Dataset excerpts
+-------+

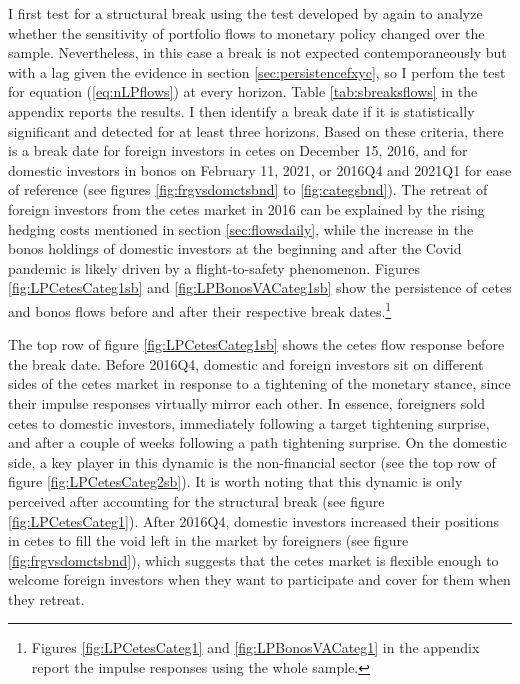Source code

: \documentclass[a4paper, 12pt]{article}
\providecommand{\breakdatecetes}{December 15, 2016}
\providecommand{\breakdatebonos}{February 11, 2021}
\begin{document}
I first test for a structural break using the test developed by \textcite{BaiPerron:2003} again to analyze whether the sensitivity of portfolio flows to monetary policy changed over the sample. Nevertheless, in this case a break is not expected contemporaneously but with a lag given the evidence in section \ref{sec:persistencefxyc}, so I perfom the test for equation (\ref{eq:nLPflows}) at every horizon. Table \ref{tab:sbreaksflows} in the appendix reports the results. I then identify a break date if it is statistically significant and detected for at least three horizons. 
Based on these criteria, there is a break date for foreign investors in cetes on \breakdatecetes, and for domestic investors in bonos on \breakdatebonos, or 2016Q4 and 2021Q1 for ease of reference (see figures \ref{fig:frgvsdomctsbnd} to \ref{fig:categsbnd}). The retreat of foreign investors from the cetes market in 2016 can be explained by the rising hedging costs mentioned in section \ref{sec:flowsdaily}, while the increase in the bonos holdings of domestic investors at the beginning and after the Covid pandemic is likely driven by a flight-to-safety phenomenon.
Figures \ref{fig:LPCetesCateg1sb} and \ref{fig:LPBonosVACateg1sb} show the persistence of cetes and bonos flows before and after their respective break dates.\footnote{Figures \ref{fig:LPCetesCateg1} and \ref{fig:LPBonosVACateg1} in the appendix report the impulse responses using the whole sample.}

The top row of figure \ref{fig:LPCetesCateg1sb} shows the cetes flow response before the break date. 
Before 2016Q4, domestic and foreign investors sit on different sides of the cetes market in response to a tightening of the monetary stance, since their impulse responses virtually mirror each other. In essence, foreigners sold cetes to domestic investors, immediately following a target tightening surprise, and after a couple of weeks following a path tightening surprise. On the domestic side, a key player in this dynamic is the non-financial sector (see the top row of figure \ref{fig:LPCetesCateg2sb}). It is worth noting that this dynamic is only perceived after accounting for the structural break (see figure \ref{fig:LPCetesCateg1}). After 2016Q4, domestic investors increased their positions in cetes to fill the void left in the market by foreigners (see figure \ref{fig:frgvsdomctsbnd}), which suggests that the cetes market is flexible enough to welcome foreign investors when they want to participate and cover for them when they retreat. 
\end{document}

+-------+

The records above must be repeated exactly, minus their pictures.

Expected answer:
Source code

: \documentclass[a4paper, 12pt]{article}
\providecommand{\breakdatecetes}{December 15, 2016}
\providecommand{\breakdatebonos}{February 11, 2021}
\begin{document}
I first test for a structural break using the test developed by \textcite{BaiPerron:2003} again to analyze whether the sensitivity of portfolio flows to monetary policy changed over the sample. Nevertheless, in this case a break is not expected contemporaneously but with a lag given the evidence in section \ref{sec:persistencefxyc}, so I perfom the test for equation (\ref{eq:nLPflows}) at every horizon. Table \ref{tab:sbreaksflows} in the appendix reports the results. I then identify a break date if it is statistically significant and detected for at least three horizons. 
Based on these criteria, there is a break date for foreign investors in cetes on \breakdatecetes, and for domestic investors in bonos on \breakdatebonos, or 2016Q4 and 2021Q1 for ease of reference (see figures \ref{fig:frgvsdomctsbnd} to \ref{fig:categsbnd}). The retreat of foreign investors from the cetes market in 2016 can be explained by the rising hedging costs mentioned in section \ref{sec:flowsdaily}, while the increase in the bonos holdings of domestic investors at the beginning and after the Covid pandemic is likely driven by a flight-to-safety phenomenon.
Figures \ref{fig:LPCetesCateg1sb} and \ref{fig:LPBonosVACateg1sb} show the persistence of cetes and bonos flows before and after their respective break dates.\footnote{Figures \ref{fig:LPCetesCateg1} and \ref{fig:LPBonosVACateg1} in the appendix report the impulse responses using the whole sample.}

The top row of figure \ref{fig:LPCetesCateg1sb} shows the cetes flow response before the break date. 
Before 2016Q4, domestic and foreign investors sit on different sides of the cetes market in response to a tightening of the monetary stance, since their impulse responses virtually mirror each other. In essence, foreigners sold cetes to domestic investors, immediately following a target tightening surprise, and after a couple of weeks following a path tightening surprise. On the domestic side, a key player in this dynamic is the non-financial sector (see the top row of figure \ref{fig:LPCetesCateg2sb}). It is worth noting that this dynamic is only perceived after accounting for the structural break (see figure \ref{fig:LPCetesCateg1}). After 2016Q4, domestic investors increased their positions in cetes to fill the void left in the market by foreigners (see figure \ref{fig:frgvsdomctsbnd}), which suggests that the cetes market is flexible enough to welcome foreign investors when they want to participate and cover for them when they retreat. 
\end{document}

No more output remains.